Thanks, Howard. When I get home I'll snap some pictures.

prairieschooner
08-24-2013, 04:08 AM
I used the Hot Hide Glue from Luthier's Mercantile International. Very easy to use, just put a spoon of the granulated hide glue in a small jar, added a little water and then let it sit overnight. The next morning boiled some water until it was at 140~145 degrees and sat the bottle in the pan...it only took a few minutes and it was a liquid. I then followed the video and it worked out very well.

Here is the link to the Hide Glue that I used....I found this out all from this forum, great place to learn!!
http://www.lmii.com/products/finishing/adhesives/granular-hide-glue

coolkayaker1
08-24-2013, 05:43 AM
Thanks, Praireschooner for the advice and link. I might just order some...what's the description mean when it says, "don;t be concerned if you see cyrystals when it's dried..." or something like that.
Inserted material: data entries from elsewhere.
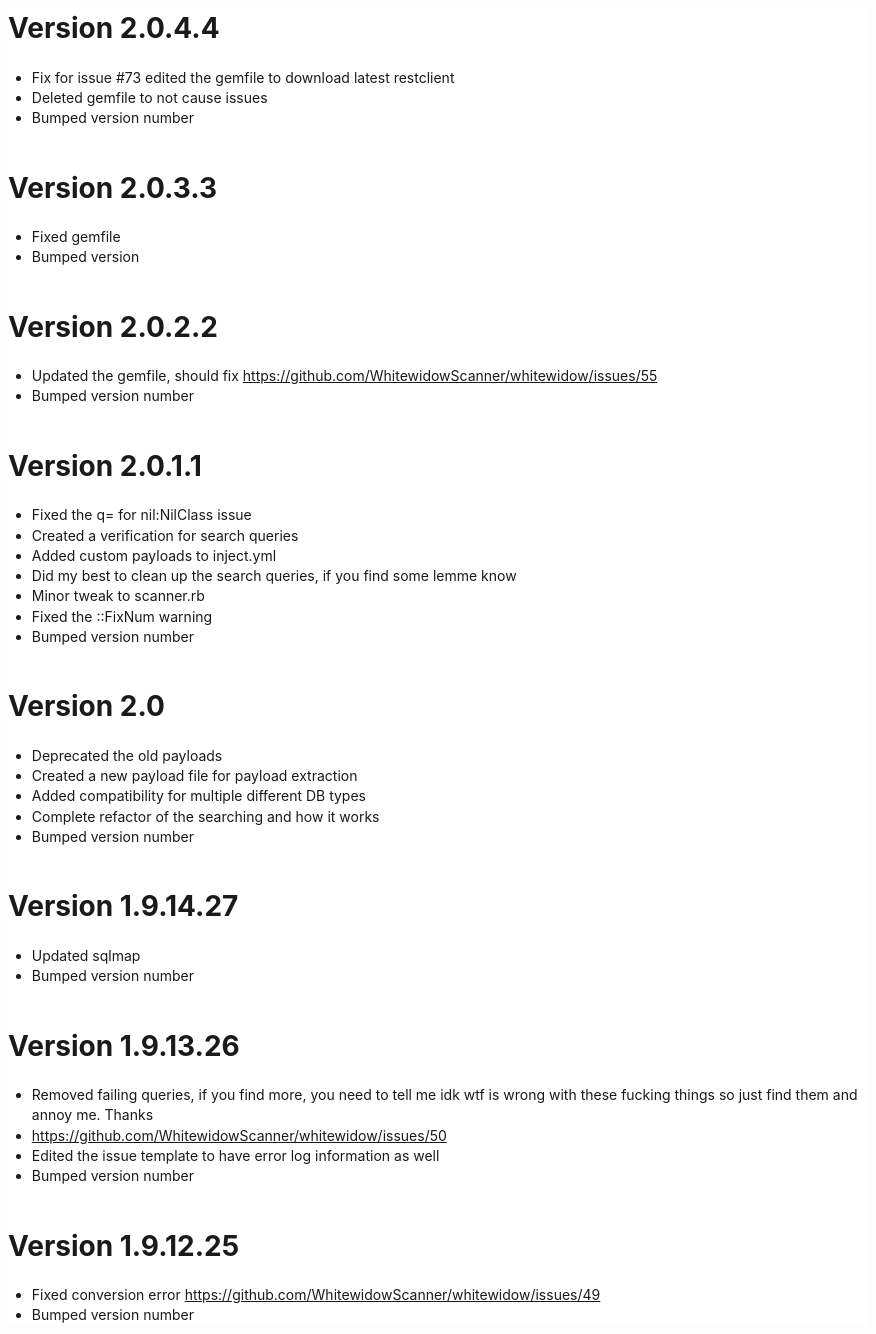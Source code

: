 # Version 2.0.4.4
 - Fix for issue #73 edited the gemfile to download latest restclient
 - Deleted gemfile to not cause issues
 - Bumped version number

# Version 2.0.3.3
 - Fixed gemfile
 - Bumped version

# Version 2.0.2.2
 - Updated the gemfile, should fix https://github.com/WhitewidowScanner/whitewidow/issues/55
 - Bumped version number

# Version 2.0.1.1
 - Fixed the q= for nil:NilClass issue
 - Created a verification for search queries
 - Added custom payloads to inject.yml
 - Did my best to clean up the search queries, if you find some lemme know
 - Minor tweak to scanner.rb
 - Fixed the ::FixNum warning
 - Bumped version number

# Version 2.0
- Deprecated the old payloads
- Created a new payload file for payload extraction
- Added compatibility for multiple different DB types
- Complete refactor of the searching and how it works
- Bumped version number

# Version 1.9.14.27
- Updated sqlmap
- Bumped version number

# Version 1.9.13.26
- Removed failing queries, if you find more, you need to tell me idk wtf is wrong with these fucking things so just find them and annoy me. Thanks
- https://github.com/WhitewidowScanner/whitewidow/issues/50
- Edited the issue template to have error log information as well
- Bumped version number

# Version 1.9.12.25
- Fixed conversion error https://github.com/WhitewidowScanner/whitewidow/issues/49
- Bumped version number
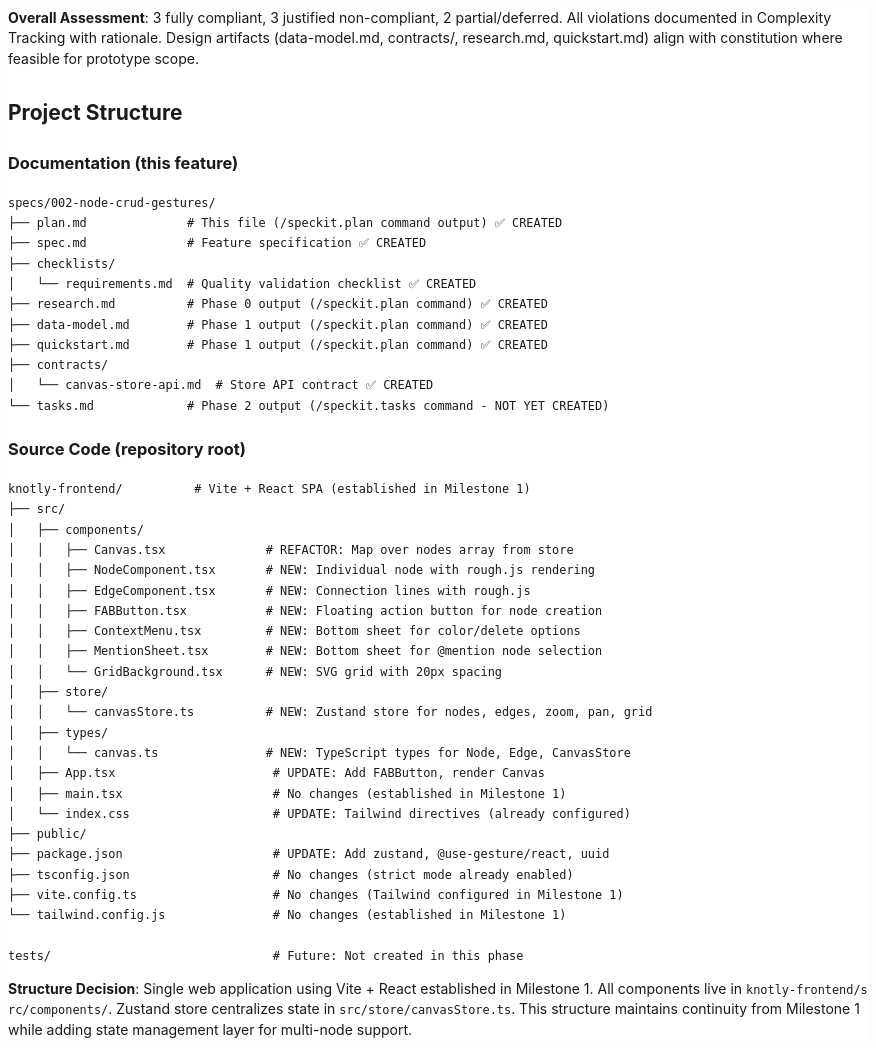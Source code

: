 **Overall Assessment**: 3 fully compliant, 3 justified non-compliant, 2 partial/deferred. All violations documented in Complexity Tracking with rationale. Design artifacts (data-model.md, contracts/, research.md, quickstart.md) align with constitution where feasible for prototype scope.

## Project Structure

### Documentation (this feature)

```
specs/002-node-crud-gestures/
├── plan.md              # This file (/speckit.plan command output) ✅ CREATED
├── spec.md              # Feature specification ✅ CREATED
├── checklists/
│   └── requirements.md  # Quality validation checklist ✅ CREATED
├── research.md          # Phase 0 output (/speckit.plan command) ✅ CREATED
├── data-model.md        # Phase 1 output (/speckit.plan command) ✅ CREATED
├── quickstart.md        # Phase 1 output (/speckit.plan command) ✅ CREATED
├── contracts/
│   └── canvas-store-api.md  # Store API contract ✅ CREATED
└── tasks.md             # Phase 2 output (/speckit.tasks command - NOT YET CREATED)
```

### Source Code (repository root)

```
knotly-frontend/          # Vite + React SPA (established in Milestone 1)
├── src/
│   ├── components/
│   │   ├── Canvas.tsx              # REFACTOR: Map over nodes array from store
│   │   ├── NodeComponent.tsx       # NEW: Individual node with rough.js rendering
│   │   ├── EdgeComponent.tsx       # NEW: Connection lines with rough.js
│   │   ├── FABButton.tsx           # NEW: Floating action button for node creation
│   │   ├── ContextMenu.tsx         # NEW: Bottom sheet for color/delete options
│   │   ├── MentionSheet.tsx        # NEW: Bottom sheet for @mention node selection
│   │   └── GridBackground.tsx      # NEW: SVG grid with 20px spacing
│   ├── store/
│   │   └── canvasStore.ts          # NEW: Zustand store for nodes, edges, zoom, pan, grid
│   ├── types/
│   │   └── canvas.ts               # NEW: TypeScript types for Node, Edge, CanvasStore
│   ├── App.tsx                      # UPDATE: Add FABButton, render Canvas
│   ├── main.tsx                     # No changes (established in Milestone 1)
│   └── index.css                    # UPDATE: Tailwind directives (already configured)
├── public/
├── package.json                     # UPDATE: Add zustand, @use-gesture/react, uuid
├── tsconfig.json                    # No changes (strict mode already enabled)
├── vite.config.ts                   # No changes (Tailwind configured in Milestone 1)
└── tailwind.config.js               # No changes (established in Milestone 1)

tests/                               # Future: Not created in this phase
```

**Structure Decision**: Single web application using Vite + React established in Milestone 1. All components live in `knotly-frontend/src/components/`. Zustand store centralizes state in `src/store/canvasStore.ts`. This structure maintains continuity from Milestone 1 while adding state management layer for multi-node support.
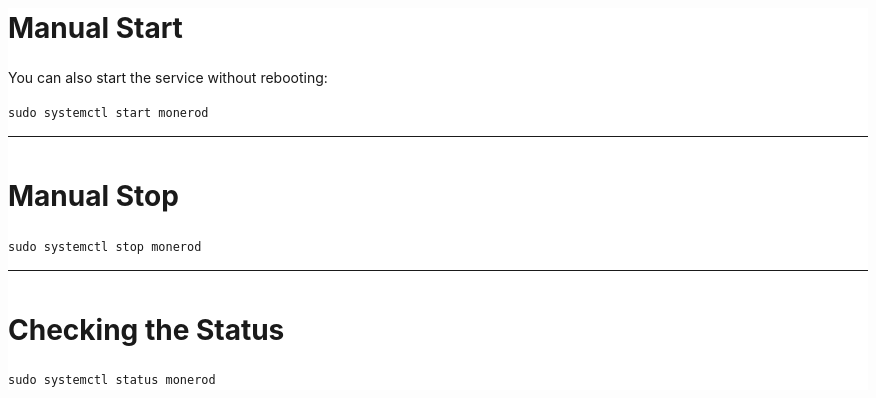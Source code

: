 
# Manual Start

You can also start the service without rebooting:

```
sudo systemctl start monerod
```

---

# Manual Stop

```
sudo systemctl stop monerod
```

---

# Checking the Status

```
sudo systemctl status monerod
```
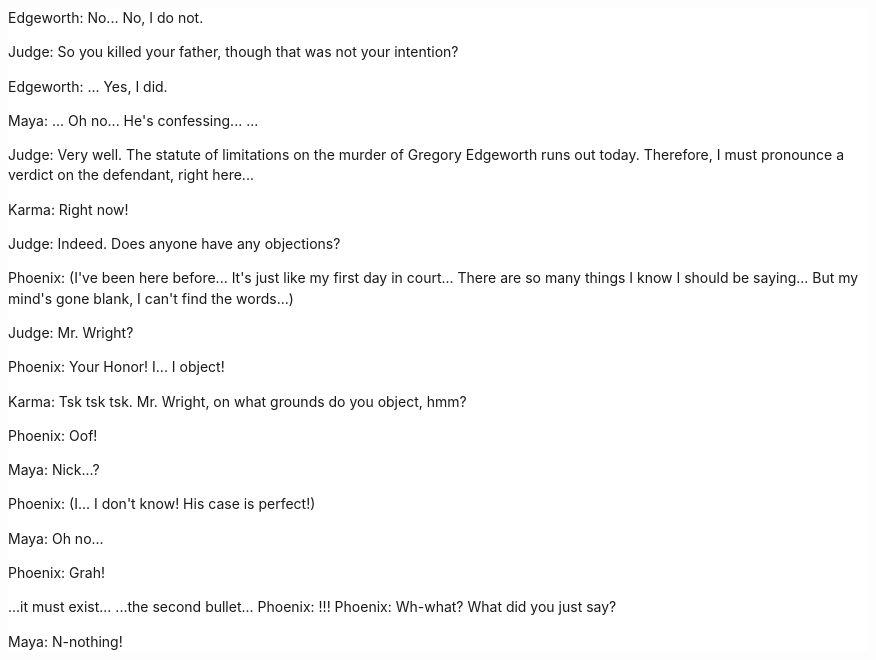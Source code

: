 Edgeworth:
No... No, I do not.

Judge:
So you killed your father, though that was not your intention?

Edgeworth:
... Yes, I did.

Maya:
... Oh no... He's confessing... ...

Judge:
Very well. The statute of limitations on the murder of Gregory Edgeworth runs out today. Therefore, I must pronounce a verdict on the defendant, right here...

Karma:
Right now!

Judge:
Indeed. Does anyone have any objections?

Phoenix:
(I've been here before... It's just like my first day in court... There are so many things I know I should be saying... But my mind's gone blank, I can't find the words...)

Judge:
Mr. Wright?

Phoenix:
Your Honor! I... I object!

Karma:
Tsk tsk tsk. Mr. Wright, on what grounds do you object, hmm?

Phoenix:
Oof!

Maya:
Nick...?

Phoenix:
(I... I don't know! His case is perfect!)

Maya:
Oh no...

Phoenix:
Grah!

...it must exist...
...the second bullet...
Phoenix:
!!!
Phoenix:
Wh-what? What did you just say?

Maya:
N-nothing!
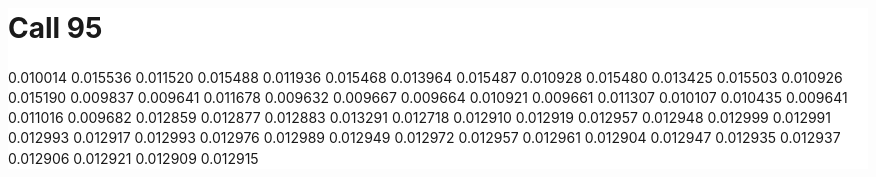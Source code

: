 # Call 95
0.010014
0.015536
0.011520
0.015488
0.011936
0.015468
0.013964
0.015487
0.010928
0.015480
0.013425
0.015503
0.010926
0.015190
0.009837
0.009641
0.011678
0.009632
0.009667
0.009664
0.010921
0.009661
0.011307
0.010107
0.010435
0.009641
0.011016
0.009682
0.012859
0.012877
0.012883
0.013291
0.012718
0.012910
0.012919
0.012957
0.012948
0.012999
0.012991
0.012993
0.012917
0.012993
0.012976
0.012989
0.012949
0.012972
0.012957
0.012961
0.012904
0.012947
0.012935
0.012937
0.012906
0.012921
0.012909
0.012915
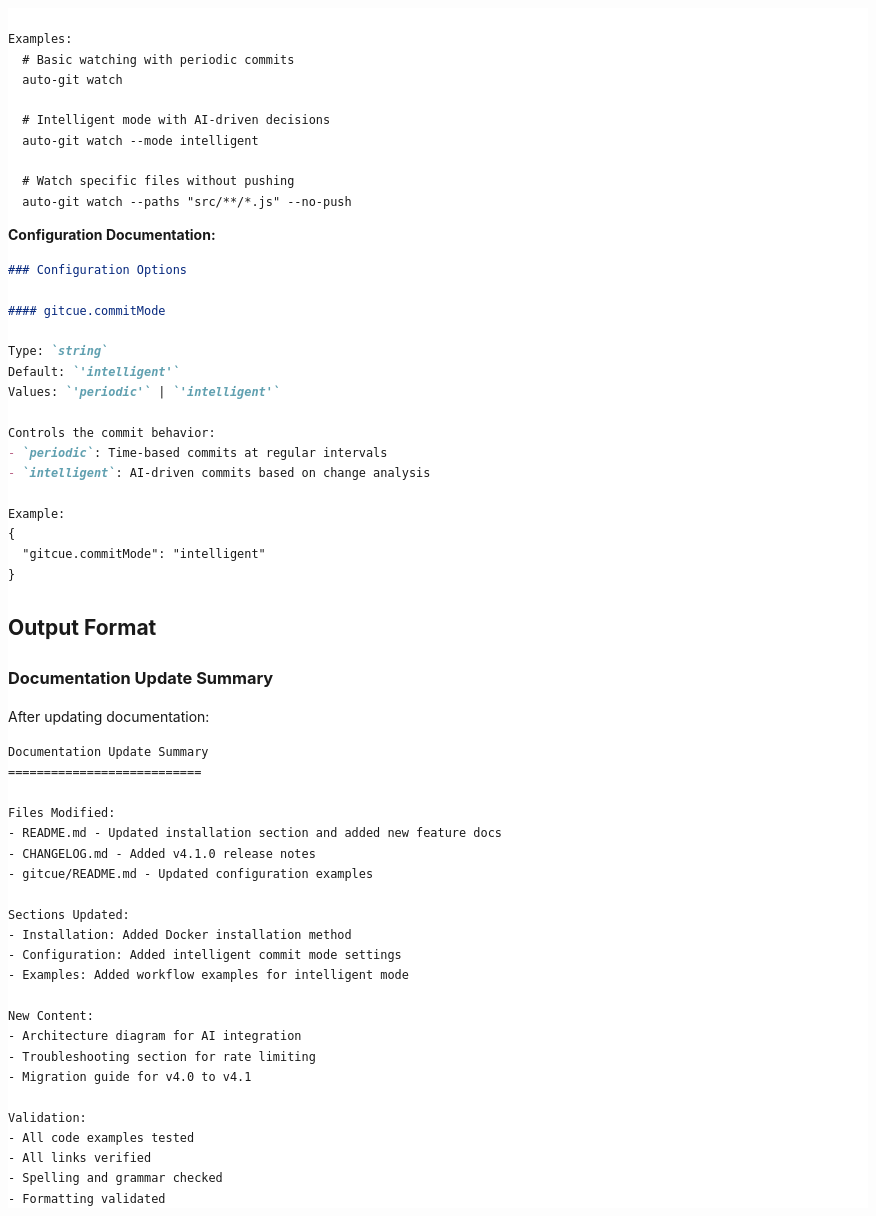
 ```

Examples:
  # Basic watching with periodic commits
  auto-git watch

  # Intelligent mode with AI-driven decisions
  auto-git watch --mode intelligent

  # Watch specific files without pushing
  auto-git watch --paths "src/**/*.js" --no-push
```

**Configuration Documentation:**

```markdown
### Configuration Options

#### gitcue.commitMode

Type: `string`
Default: `'intelligent'`
Values: `'periodic'` | `'intelligent'`

Controls the commit behavior:
- `periodic`: Time-based commits at regular intervals
- `intelligent`: AI-driven commits based on change analysis

Example:
{
  "gitcue.commitMode": "intelligent"
}
```

## Output Format

### Documentation Update Summary

After updating documentation:

```
Documentation Update Summary
===========================

Files Modified:
- README.md - Updated installation section and added new feature docs
- CHANGELOG.md - Added v4.1.0 release notes
- gitcue/README.md - Updated configuration examples

Sections Updated:
- Installation: Added Docker installation method
- Configuration: Added intelligent commit mode settings
- Examples: Added workflow examples for intelligent mode

New Content:
- Architecture diagram for AI integration
- Troubleshooting section for rate limiting
- Migration guide for v4.0 to v4.1

Validation:
- All code examples tested
- All links verified
- Spelling and grammar checked
- Formatting validated

```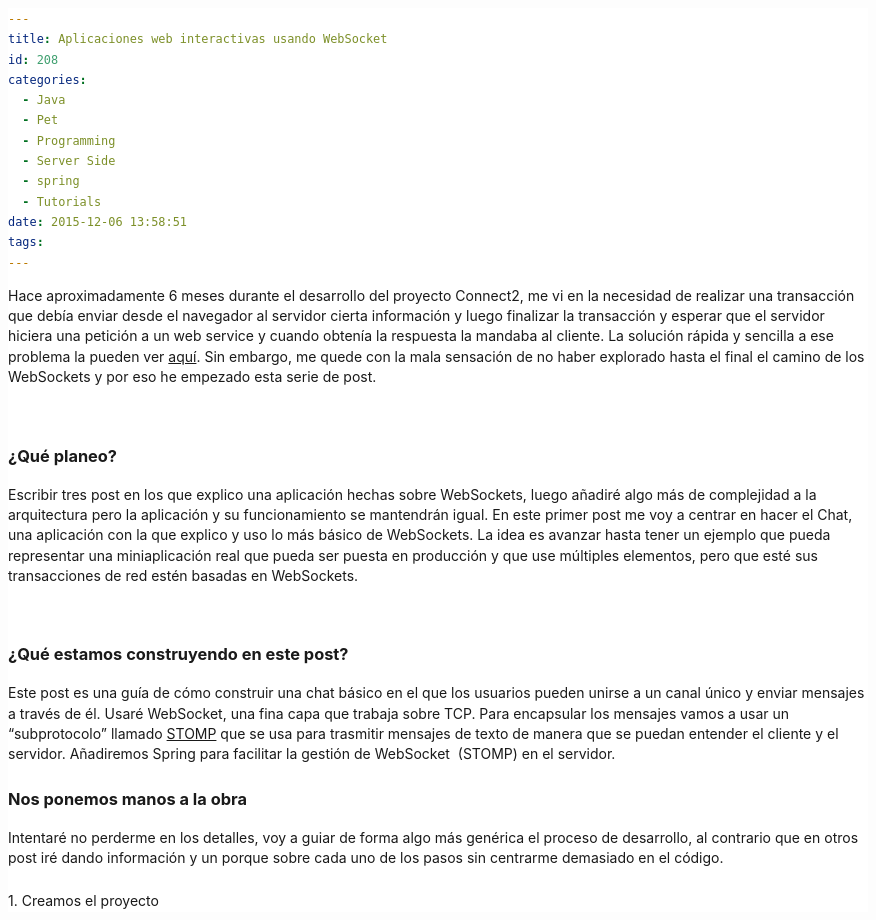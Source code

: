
 ```yaml
---
title: Aplicaciones web interactivas usando WebSocket
id: 208
categories:
  - Java
  - Pet
  - Programming
  - Server Side
  - spring
  - Tutorials
date: 2015-12-06 13:58:51
tags:
---
```


Hace aproximadamente 6 meses durante el desarrollo del proyecto Connect2, me vi en la necesidad de realizar una transacción que debía enviar desde el navegador al servidor cierta información y luego finalizar la transacción y esperar que el servidor hiciera una petición a un web service y cuando obtenía la respuesta la mandaba al cliente. La solución rápida y sencilla a ese problema la pueden ver [aquí](/2015/07/05/notificaciones-push-navegador/ "Notificaciones Push en el navegador"). Sin embargo, me quede con la mala sensación de no haber explorado hasta el final el camino de los WebSockets y por eso he empezado esta serie de post.

&nbsp;

### **¿Qué planeo?**

Escribir tres post en los que explico una aplicación hechas sobre WebSockets, luego añadiré algo más de complejidad a la arquitectura pero la aplicación y su funcionamiento se mantendrán igual. En este primer post me voy a centrar en hacer el Chat, una aplicación con la que explico y uso lo más básico de WebSockets. La idea es avanzar hasta tener un ejemplo que pueda representar una miniaplicación real que pueda ser puesta en producción y que use múltiples elementos, pero que esté sus transacciones de red estén basadas en WebSockets.

&nbsp;

### **¿Qué estamos construyendo en este post?**

Este post es una guía de cómo construir una chat básico en el que los usuarios pueden unirse a un canal único y enviar mensajes a través de él. Usaré WebSocket, una fina capa que trabaja sobre TCP. Para encapsular los mensajes vamos a usar un “subprotocolo” llamado [STOMP](https://en.wikipedia.org/wiki/Streaming_Text_Oriented_Messaging_Protocol) que se usa para trasmitir mensajes de texto de manera que se puedan entender el cliente y el servidor. Añadiremos Spring para facilitar la gestión de WebSocket  (STOMP) en el servidor.

### **Nos ponemos manos a la obra**

Intentaré no perderme en los detalles, voy a guiar de forma algo más genérica el proceso de desarrollo, al contrario que en otros post iré dando información y un porque sobre cada uno de los pasos sin centrarme demasiado en el código.

### 
1\. Creamos el proyecto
I don;t want crystals in my cracks!

So, that is to say, even with wiping off excess, is this crystallized hide glue completely invisible when it dries? Is it clear, or slightly yellow (like the powder)? Thanks

(PS Did Tigeralum contact you...he said he's selling his Martins, including tenor, on another thread/)

prairieschooner
08-24-2013, 05:59 AM
Here is a picture showing the color of the glue. It is more of an amber color, this is taken right out of the refrigerator so there is some moisture showing on the jar.
Easy to work with and clean up and I don't see any crystals. The amber color disappears into the finish.
yes I am talking with Tigeralum, thanks for the "heads up".

Gmoney
08-24-2013, 06:12 AM
I have just had my c1925 Martin 0 repaired by Jake Wildwood of Antebellum Instruments. I sent it directly to him after an email conversation about the repairs.

http://antebelluminstruments.blogspot.com/2013/08/c1925-martin-style-0-soprano-ukulele.html

If you watch Jake's site (he IS also a great musician & UU member), you will see the wide range of repairs he takes on & his love of the instruments is apparent in his work. His prices are also quite reasonable.

For me, the fact that I possess an instrument made in the '20's that is still VERY playable is priceless. I intend to pass this one on to my grandson & perhaps it will survive yet another generation.